初めて知った、マドンナの素晴らしい表現、美しい声

会場で紹介されたマドンナ主演のミュージカル映画「エビータ」(1996年)は未見なのですが、目から鱗だったのが「Don't Cry Fro Me Argentina」を歌うマドンナの歌唱力と表現力。アルゼンチンでは聖女と敬愛されているエヴァ・ペロンの生涯を描いたこの作品の主題歌といっていいのは、先の「don't cry for ・・・」。それが、聞きなれたマドンナの歌声とは全く異次元、滑らかで優雅さと慈愛に満ちたものでした。この時38歳、既に成功を手にしていた彼女ですがこのためにボイストレーニングを基礎からやり直し音域を広げたのだとか。どうしてもこの役がやりたかったマドンナですが、数年前にセンセーショナルな写真集「SEX」を出して以来、いまだにバッシングの最中であったため、地元アルゼンチンでは国民の敬愛するエビータをマドンナが演じるということに猛烈な反対が起こります。当時のアルゼンチン大統領でさえ、マドンなが演じることに反対を表明しました。

「最後がどうであろうと、できる限りのことを」

絶体絶命、だれもが諦めかけた中、マドンナは、やるだけのことは最後までやる、と「来るなら生きては帰さない」とまで人々の感情がヒートアップしたアルゼンチンに乗り込みます。どんな結果になっても、納得できるまでやれることは全てやる、という意思でした。奇跡的にも、大統領との会見をなんとか実現させ、そこで聞かせたのが「don't cry for・・・」のテープ。

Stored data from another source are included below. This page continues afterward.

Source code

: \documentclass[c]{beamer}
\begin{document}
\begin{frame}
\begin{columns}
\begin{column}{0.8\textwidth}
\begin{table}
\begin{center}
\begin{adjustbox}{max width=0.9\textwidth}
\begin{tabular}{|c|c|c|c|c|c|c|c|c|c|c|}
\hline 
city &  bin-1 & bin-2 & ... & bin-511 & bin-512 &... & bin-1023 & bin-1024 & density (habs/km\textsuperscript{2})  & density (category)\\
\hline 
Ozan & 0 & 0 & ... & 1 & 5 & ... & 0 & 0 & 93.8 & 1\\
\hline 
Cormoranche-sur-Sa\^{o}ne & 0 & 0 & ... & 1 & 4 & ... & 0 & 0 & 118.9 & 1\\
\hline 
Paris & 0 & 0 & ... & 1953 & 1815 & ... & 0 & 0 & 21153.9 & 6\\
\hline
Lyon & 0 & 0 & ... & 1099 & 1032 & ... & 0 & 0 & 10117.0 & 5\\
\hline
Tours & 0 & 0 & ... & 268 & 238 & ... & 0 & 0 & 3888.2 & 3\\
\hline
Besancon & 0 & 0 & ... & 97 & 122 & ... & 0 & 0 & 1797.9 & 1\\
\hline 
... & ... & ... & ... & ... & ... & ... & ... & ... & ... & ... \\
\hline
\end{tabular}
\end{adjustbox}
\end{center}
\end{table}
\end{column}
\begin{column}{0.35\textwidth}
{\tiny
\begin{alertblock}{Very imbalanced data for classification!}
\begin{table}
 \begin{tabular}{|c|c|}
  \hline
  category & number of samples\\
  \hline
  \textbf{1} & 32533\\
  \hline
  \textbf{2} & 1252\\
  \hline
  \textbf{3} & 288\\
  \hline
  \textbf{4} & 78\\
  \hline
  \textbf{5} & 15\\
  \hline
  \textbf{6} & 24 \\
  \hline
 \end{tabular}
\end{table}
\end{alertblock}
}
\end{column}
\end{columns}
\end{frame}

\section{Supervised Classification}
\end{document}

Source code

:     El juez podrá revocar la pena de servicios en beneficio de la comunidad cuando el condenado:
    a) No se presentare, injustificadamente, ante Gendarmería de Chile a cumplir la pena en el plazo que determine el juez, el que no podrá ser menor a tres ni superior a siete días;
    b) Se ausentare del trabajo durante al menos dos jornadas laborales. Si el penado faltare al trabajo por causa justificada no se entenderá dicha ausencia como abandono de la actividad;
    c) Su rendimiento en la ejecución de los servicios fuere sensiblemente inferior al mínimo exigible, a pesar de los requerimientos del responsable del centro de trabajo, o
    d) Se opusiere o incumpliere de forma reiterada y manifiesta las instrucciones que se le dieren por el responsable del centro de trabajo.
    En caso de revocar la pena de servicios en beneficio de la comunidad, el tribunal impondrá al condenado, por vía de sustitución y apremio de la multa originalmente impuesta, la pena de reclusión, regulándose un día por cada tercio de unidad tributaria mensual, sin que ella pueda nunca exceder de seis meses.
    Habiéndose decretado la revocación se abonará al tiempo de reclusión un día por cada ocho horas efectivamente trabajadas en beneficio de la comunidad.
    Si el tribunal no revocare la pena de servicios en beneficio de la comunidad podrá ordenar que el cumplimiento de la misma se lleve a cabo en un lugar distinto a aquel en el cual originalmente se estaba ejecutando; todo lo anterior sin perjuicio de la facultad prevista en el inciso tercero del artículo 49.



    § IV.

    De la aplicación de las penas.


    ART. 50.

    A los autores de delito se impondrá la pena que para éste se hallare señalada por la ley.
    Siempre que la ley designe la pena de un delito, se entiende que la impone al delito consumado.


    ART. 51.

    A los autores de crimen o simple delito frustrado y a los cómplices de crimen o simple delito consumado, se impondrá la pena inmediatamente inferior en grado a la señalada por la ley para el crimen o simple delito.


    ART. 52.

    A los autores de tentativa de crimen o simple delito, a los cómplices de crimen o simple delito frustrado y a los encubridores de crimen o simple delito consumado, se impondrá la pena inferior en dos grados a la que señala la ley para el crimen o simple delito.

大統領はその歌に感動し、ブエノスアイレスでの撮影許可を出し、夢であったエビータを演じる夢を実現させたのだそう。

私は、ダメとわかっている、というか実際にはだめになりかけているものに、力を注ぎたがらない自分を、すごく反省、というか自覚しました。

でも、後悔を残さないためには、ここまで潔く清々しく、あがく、ことは絶対必要なんだなって、思いました。

わがままで、何かに執着して自分を見失うことと、わがままに信じたことへの努力を最後までやりきることと、似て非なる、とも思いました。

そんなマドンナというと、以前、ジャンポールゴルティエによる衣装をステージに採用していたこともあります。常識や因習にとらわれない自由さと、セクシャルを積極的に扱いながら、そこにそれを尊重する思いがある、そいうところ、共通していたのかもしれません。そして、やはり他者、特に社会的に弱い他者への愛。

マドンナの愛用の香り

そういえば、定かではないけれど、BODY SHOPのホワイトムスクというフレグランスをマドンアは愛用していたと聞いたことがあります。このフレグランスは私は知らないのですけれど、ムスクといえば動物性香料の代表的なもので、重厚で官能的な香りと言っていいでしょう。ムスクもまたセクシャルな事に直結するようなイメージがあるのかもしれません。

とってつけたようだけれど、ムスクのような香りは好きという人も多いけれど、TPOやどんな人なら似合いそうかと、問われるとむつかしい、といつも感じていました。けれど、今のマドンナ、それが一つの答えのようにも思えます。ふくよかで官能的、どこかに人を包む込むような人肌のぬくもり、それは、今の彼女に似つかわしいようにも思えてきます。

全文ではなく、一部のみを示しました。